_Task statement_:
Answer with the exact lines of the following material from the one containing "expire then repeat.*" through the one containing "## Environment variables", both end lines included.

_Dataset extract_:
• • • • •

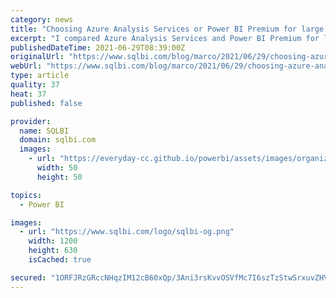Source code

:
 ```yaml
---
category: news
title: "Choosing Azure Analysis Services or Power BI Premium for large datasets"
excerpt: "I compared Azure Analysis Services and Power BI Premium for large datasets. At that time, Azure Analysis Services was a clear choice, b"
publishedDateTime: 2021-06-29T08:39:00Z
originalUrl: "https://www.sqlbi.com/blog/marco/2021/06/29/choosing-azure-analysis-services-or-power-bi-premium-for-large-datasets/"
webUrl: "https://www.sqlbi.com/blog/marco/2021/06/29/choosing-azure-analysis-services-or-power-bi-premium-for-large-datasets/"
type: article
quality: 37
heat: 37
published: false

provider:
  name: SQLBI
  domain: sqlbi.com
  images:
    - url: "https://everyday-cc.github.io/powerbi/assets/images/organizations/sqlbi.com-50x50.jpg"
      width: 50
      height: 50

topics:
  - Power BI

images:
  - url: "https://www.sqlbi.com/logo/sqlbi-og.png"
    width: 1200
    height: 630
    isCached: true

secured: "1ORFJRzGRccNHqzIM12cB60xQp/3Ani3rsKvvOSVfMc7I6szTzStwSrxuvZHV2KhWIBu485Qp9KjU0GuSCSqi9qE5WYn/Pjf7HefcDeb0xNal4O6RKW/0/eVbHevPDxI8386maBfLt77YMi90/dO32qk7rpeTBCa96nEI1B35gqnQtbOLqVmz8iFdG+O5SB2Xmlb3QzMuZ7UHig+u1AV8G7/tJpsnZifsGBaYGJ2N4pp2vGe8jnwIqRFq1j0CN9jNOc5EZzcQrItxUmrXz5hjDXn+swoNweXD1AIWgxUqPJSTLBCS24Hk3LvJlnTtpiG0w4HSW9YMEfylwctUU17Bwp5Lu7RSepv7nozCEpl6UI=;4e77383aBpL+w1YOb1CPVw=="
---
```


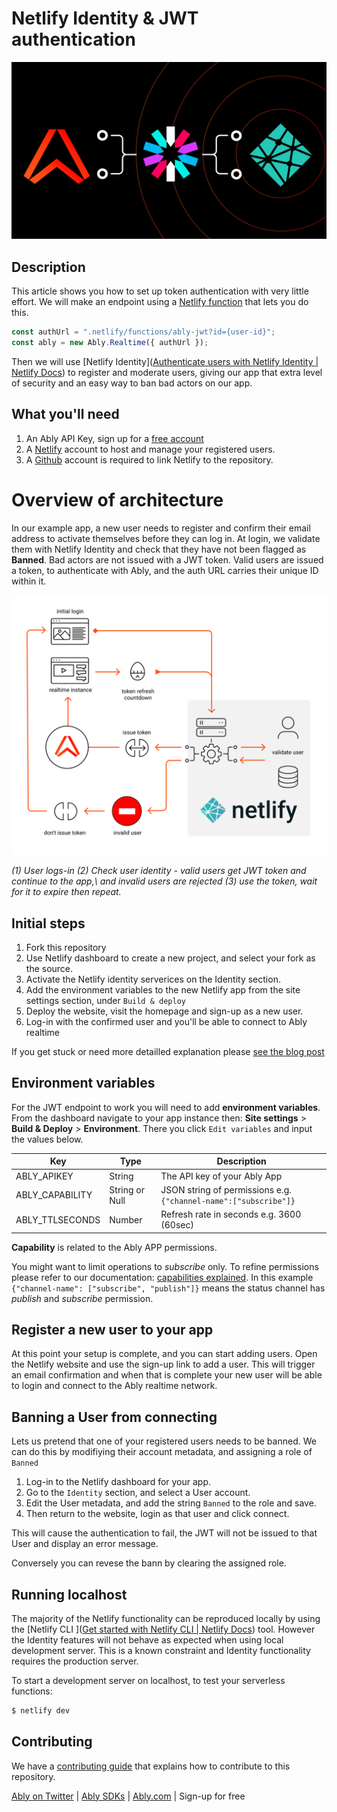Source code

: # Netlify Identity & JWT authentication

![Netlify + JWT + Ably](./assets/netlify-ably-jwt.png)

## Description

This article shows you how to set up token authentication with very little effort. We will make an endpoint using a [Netlify function](https://docs.netlify.com/functions/overview/) that lets you do this.

```javascript
const authUrl = ".netlify/functions/ably-jwt?id={user-id}";
const ably = new Ably.Realtime({ authUrl });
```

Then we will use [Netlify Identity]([Authenticate users with Netlify Identity | Netlify Docs](https://docs.netlify.com/visitor-access/identity/)) to register and moderate users, giving our app that extra level of security and an easy way to ban bad actors on our app.



## What you'll need

1. An Ably API Key, sign up for a [free account](https://ably.com/sign-up)
2. A [Netlify](https://netlify.com) account to host and manage your registered users.
3. A [Github](https://github.com) account is required to link Netlify to the repository.

# Overview of architecture

In our example app, a new user needs to register and confirm their email address to activate themselves before they can log in. At login, we validate them with Netlify Identity and check that they have not been flagged as **Banned**. Bad actors are not issued with a JWT token. Valid users are issued a token, to authenticate with Ably, and the auth URL carries their unique ID within it.



![](./assets/user-experience-netily-functions.png)

*(1) User logs-in (2) Check user identity - valid users get JWT token and continue to the app,\ and invalid users are rejected (3) use the token, wait for it to expire then repeat.*

## Initial steps

1. Fork this repository
2. Use Netlify dashboard to create a new project, and select your fork as the source.
3. Activate the Netlify identity serverices on the Identity section.
4. Add the environment variables to the new Netlify app from the site settings section, under `Build & deploy`
5. Deploy the website, visit the homepage and sign-up as a new user.
6. Log-in with the confirmed user and you'll be able to connect to Ably realtime



If you get stuck or need more detailled explanation please [see the blog post](https://ably.com/blog/netlify-indentit-jwt/)



## Environment variables

For the JWT endpoint to work you will need to add **environment variables**. From the dashboard navigate to your app instance then: **Site settings** > **Build & Deploy** > **Environment**. There you click `Edit variables` and input the values below.

| **Key**         | **Type**       | **Description**                                                  |
| --------------- | -------------- | ---------------------------------------------------------------- |
| ABLY_APIKEY     | String         | The API key of your Ably App                                     |
| ABLY_CAPABILITY | String or Null | JSON string of permissions e.g. `{"channel-name":["subscribe"]}` |
| ABLY_TTLSECONDS | Number         | Refresh rate in seconds e.g. 3600 (60sec)                        |

**Capability** is related to the Ably APP permissions.



You might want to limit operations to _subscribe_ only. To refine permissions please refer to our documentation: [capabilities explained](https://ably.com/documentation/core-features/authentication#capabilities-explained). In this example `{"channel-name": ["subscribe", "publish"]}` means the status channel has _publish_ and _subscribe_ permission.



## Register a new user to your app

At this point your setup is complete, and you can start adding users. Open the
Netlify website and use the sign-up link to add a user. This will trigger an email
confirmation and when that is complete your new user will be able to login
and connect to the Ably realtime network.



## Banning a User from connecting

Lets us pretend that one of your registered users needs to be banned. We can do
this by modifiying their account metadata, and assigning a role of `Banned`

1. Log-in to the Netlify dashboard for your app.
2. Go to the `Identity` section, and select a User account.
3. Edit the User metadata, and add the string `Banned` to the role and save.
4. Then return to the website, login as that user and click connect.

This will cause the authentication  to fail, the JWT will not be issued to that User and display an error message. 

Conversely you can revese the bann by clearing the assigned role.



## Running localhost

The majority of the Netlify functionality can be reproduced locally by using the [Netlify CLI ]([Get started with Netlify CLI | Netlify Docs](https://docs.netlify.com/cli/get-started/)) tool. However the Identity features will not behave as expected when using local development server. This is a known constraint and Identity functionality requires the production server.

To start a development server on localhost, to test your serverless functions:

```bash
$ netlify dev
```



## Contributing

We have a [contributing guide](CONTRIBUTING.md) that explains how to contribute to this repository.





 [Ably on Twitter](https://twitter.com/ablyrealtime) | [Ably SDKs](https://github.com/ably/) | [Ably.com](https://ably.com) | Sign-up for free

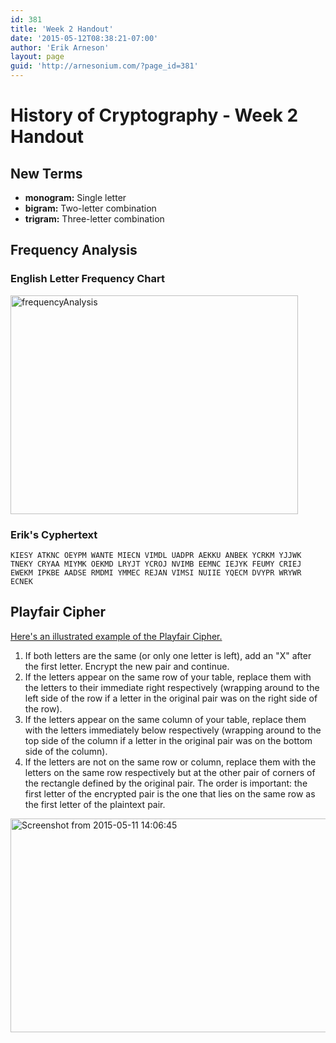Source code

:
 ```yaml
---
id: 381
title: 'Week 2 Handout'
date: '2015-05-12T08:38:21-07:00'
author: 'Erik Arneson'
layout: page
guid: 'http://arnesonium.com/?page_id=381'
---
```


# History of Cryptography - Week 2 Handout

## New Terms

-   **monogram:** Single letter
-   **bigram:** Two-letter combination
-   **trigram:** Three-letter combination

## Frequency Analysis

### English Letter Frequency Chart

<img src="http://arnesonium.com/wp-content/uploads/2015/05/frequencyAnalysis.jpg" alt="frequencyAnalysis" width="460" height="350" class="aligncenter size-full wp-image-382" />

### Erik's Cyphertext

    KIESY ATKNC OEYPM WANTE MIECN VIMDL UADPR AEKKU ANBEK YCRKM YJJWK
    TNEKY CRYAA MIYMK OEKMD LRYJT YCROJ NVIMB EEMNC IEJYK FEUMY CRIEJ
    EWEKM IPKBE AADSE RMDMI YMMEC REJAN VIMSI NUIIE YQECM DVYPR WRYWR
    ECNEK 

## Playfair Cipher

<a href="http://learncryptography.com/playfair-cipher/">Here's an illustrated example of the Playfair Cipher.</a>

1.  If both letters are the same (or only one letter is left), add an    "X" after the first letter. Encrypt the new pair and    continue.
2.  If the letters appear on the same row of your table, replace them    with the letters to their immediate right respectively (wrapping    around to the left side of the row if a letter in the original    pair was on the right side of the row).
3.  If the letters appear on the same column of your table, replace    them with the letters immediately below respectively (wrapping    around to the top side of the column if a letter in the original    pair was on the bottom side of the column).
4.  If the letters are not on the same row or column, replace them    with the letters on the same row respectively but at the other    pair of corners of the rectangle defined by the original    pair. The order is important: the first letter of the encrypted    pair is the one that lies on the same row as the first letter of    the plaintext pair.

<img src="http://arnesonium.com/wp-content/uploads/2015/05/Screenshot-from-2015-05-11-140645.png" alt="Screenshot from 2015-05-11 14:06:45" width="542" height="342" class="aligncenter size-full wp-image-383" />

• • • • •

_Result for this exercise_:
*(1) User logs-in (2) Check user identity - valid users get JWT token and continue to the app,\ and invalid users are rejected (3) use the token, wait for it to expire then repeat.*

## Initial steps

1. Fork this repository
2. Use Netlify dashboard to create a new project, and select your fork as the source.
3. Activate the Netlify identity serverices on the Identity section.
4. Add the environment variables to the new Netlify app from the site settings section, under `Build & deploy`
5. Deploy the website, visit the homepage and sign-up as a new user.
6. Log-in with the confirmed user and you'll be able to connect to Ably realtime



If you get stuck or need more detailled explanation please [see the blog post](https://ably.com/blog/netlify-indentit-jwt/)



## Environment variables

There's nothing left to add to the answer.